Music lovers, and especially those of Cuban music, feel much more than respect for Alain Pérez, there is a lot of gratitude. The one from Trinidad has known how to stay outside of fashions, cycles and cyclones, and he has known how to defend and cultivate his Cuban identity and the essence of origins that he has embraced with pleasure since he was little. Theirs was a trip in reverse of the traditional.

Bassist, percussionist, pianist, singer, composer and arranger, he first performed with the greatest such as Paquito de Rivera, Celia Cruz, Isaac Delgado and Los Van Van, before arriving in Spain where he accompanied and learned from stars of the firmament such as Paco de Lucía, Enrique Morente, Diego el Cigala or Miguel Poveda.

After having been nominated for the Latin Grammy on several occasions, Alain Pérez won the award in 2021 for Best Tropical Traditional Music Album for Cha Cha Chá: Homenaje a lo tradicional. “I can't find the words to describe the emotion I felt. It was magical and a blessing. "You feel honored and fulfilled, because you don't take it just as an award for that album, but as recognition for having been there every day for years without losing your enthusiasm, your smile, and your respect for art and music," he said. at the time.

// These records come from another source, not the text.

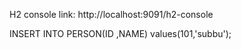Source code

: 


H2 console link:
http://localhost:9091/h2-console

INSERT INTO PERSON(ID ,NAME) values(101,'subbu');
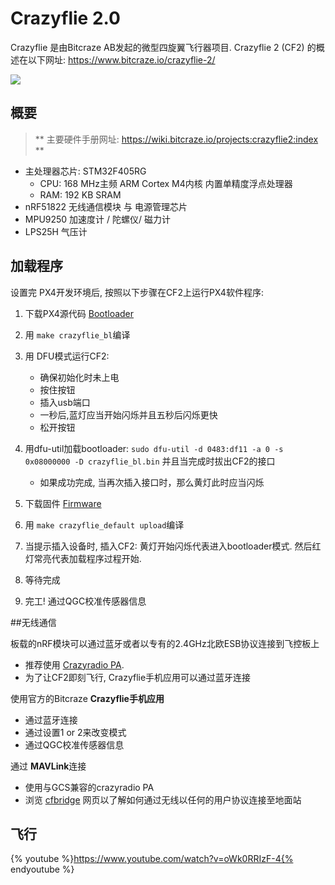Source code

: # Crazyflie 2.0

Crazyflie 是由Bitcraze AB发起的微型四旋翼飞行器项目. Crazyflie 2 (CF2) 的概述在以下网址: https://www.bitcraze.io/crazyflie-2/

![](images/hardware/hardware-crazyflie2.png)

## 概要

> ** 主要硬件手册网址: https://wiki.bitcraze.io/projects:crazyflie2:index **

  * 主处理器芯片: STM32F405RG
    * CPU: 168 MHz主频  ARM Cortex M4内核  内置单精度浮点处理器
    * RAM: 192 KB SRAM
  * nRF51822 无线通信模块 与 电源管理芯片
  * MPU9250 加速度计 / 陀螺仪/ 磁力计
  * LPS25H 气压计


## 加载程序

设置完 PX4开发环境后, 按照以下步骤在CF2上运行PX4软件程序:

1. 下载PX4源代码 [Bootloader](https://github.com/PX4/Bootloader)

2. 用 `make crazyflie_bl`编译

3. 用 DFU模式运行CF2:
	- 确保初始化时未上电
	- 按住按钮
	- 插入usb端口
	- 一秒后,蓝灯应当开始闪烁并且五秒后闪烁更快
	- 松开按钮

4. 用dfu-util加载bootloader: `sudo dfu-util -d 0483:df11 -a 0 -s 0x08000000 -D crazyflie_bl.bin` 并且当完成时拔出CF2的接口
	- 如果成功完成,  当再次插入接口时，那么黄灯此时应当闪烁

5. 下载固件 [Firmware](https://github.com/PX4/Firmware)

6. 用 `make crazyflie_default upload`编译

7. 当提示插入设备时, 插入CF2: 黄灯开始闪烁代表进入bootloader模式. 然后红灯常亮代表加载程序过程开始.

8. 等待完成

9. 完工! 通过QGC校准传感器信息

##无线通信

板载的nRF模块可以通过蓝牙或者以专有的2.4GHz北欧ESB协议连接到飞控板上

- 推荐使用 [Crazyradio PA](https://www.bitcraze.io/crazyradio-pa/).
- 为了让CF2即刻飞行, Crazyflie手机应用可以通过蓝牙连接

使用官方的Bitcraze **Crazyflie手机应用**

- 通过蓝牙连接
- 通过设置1 or 2来改变模式
- 通过QGC校准传感器信息


通过 **MAVLink**连接

- 使用与GCS兼容的crazyradio PA
- 浏览 [cfbridge](https://github.com/dennisss/cfbridge) 网页以了解如何通过无线以任何的用户协议连接至地面站


## 飞行

{% youtube %}https://www.youtube.com/watch?v=oWk0RRIzF-4{% endyoutube %}

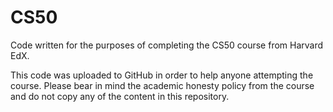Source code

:# CS50
Code written for the purposes of completing the CS50 course from Harvard EdX.

This code was uploaded to GitHub in order to help anyone attempting the course.
Please bear in mind the academic honesty policy from the course and do not copy any of the content in this repository.
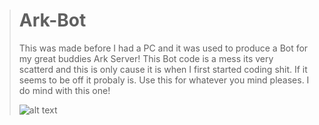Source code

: > # Ark-Bot #
> This was made before I had a PC and it was used to produce a Bot for my great buddies Ark Server!
> This Bot code is a mess its very scatterd and this is only cause it is when I first started coding shit. If it seems to be off it probaly is. Use this for whatever you mind pleases. I do mind with this one!
> 
> ![alt text](https://make-fligth-simps.great-aga.in/HudMUSLrUY.png)
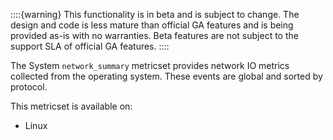 ::::{warning}
This functionality is in beta and is subject to change. The design and code is less mature than official GA features and is being provided as-is with no warranties. Beta features are not subject to the support SLA of official GA features.
::::


The System `network_summary` metricset provides network IO metrics collected from the operating system. These events are global and sorted by protocol.

This metricset is available on:

* Linux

A musician who would like, he confesses, to collaborate in the future with Gilberto Santa Rosa. The increasingly incessant drums of a party that awaits him sound in the background and I am left wanting to tell him a secret. I'm sure he will read it. Gilberto Santa Rosa was the Puerto Rican artist whom the signer went to hear live, specifically crossing the pond when years ago the artist from Puerto Rico did not tour or perform concerts in Europe.

If Alain Pérez's extraterrestrial, with his braid, his cane and that pose of an old man accustomed to music is already monumental, I don't even want to think what the experiment will be when working with Gilberto Santa Rosa, enjoying both on the same stage . The gentleman of salsa alongside whom today he is one of the most complete and recognized Cuban artists on the musical scene.